═════ Data for analysis

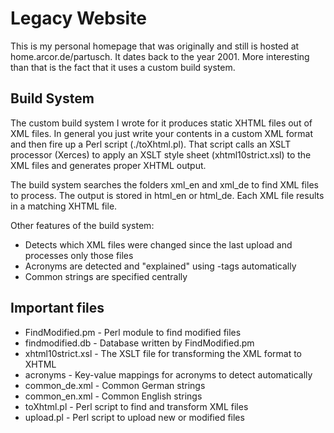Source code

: Legacy Website
==============

This is my personal homepage that was originally and still is hosted at home.arcor.de/partusch. It dates back to the year 2001. More interesting than that is the fact that it uses a custom build system.

Build System
------------

The custom build system I wrote for it produces static XHTML files out of XML files. In general you just write your contents in a custom XML format and then fire up a Perl script (./toXhtml.pl). That script calls an XSLT processor (Xerces) to apply an XSLT style sheet (xhtml10strict.xsl) to the XML files and generates proper XHTML output.

The build system searches the folders xml\_en and xml\_de to find XML files to process. The output is stored in html_en or html\_de. Each XML file results in a matching XHTML file.

Other features of the build system:

* Detects which XML files were changed since the last upload and processes only those files
* Acronyms are detected and "explained" using <abbr>-tags automatically
* Common strings are specified centrally

Important files
---------------

* FindModified.pm - Perl module to find modified files
* findmodified.db - Database written by FindModified.pm
* xhtml10strict.xsl - The XSLT file for transforming the XML format to XHTML
* acronyms - Key-value mappings for acronyms to detect automatically
* common\_de.xml - Common German strings
* common\_en.xml - Common English strings
* toXhtml.pl - Perl script to find and transform XML files
* upload.pl - Perl script to upload new or modified files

══════════

Give the number, and nothing else, of lines in the listing above that include the word "script".

3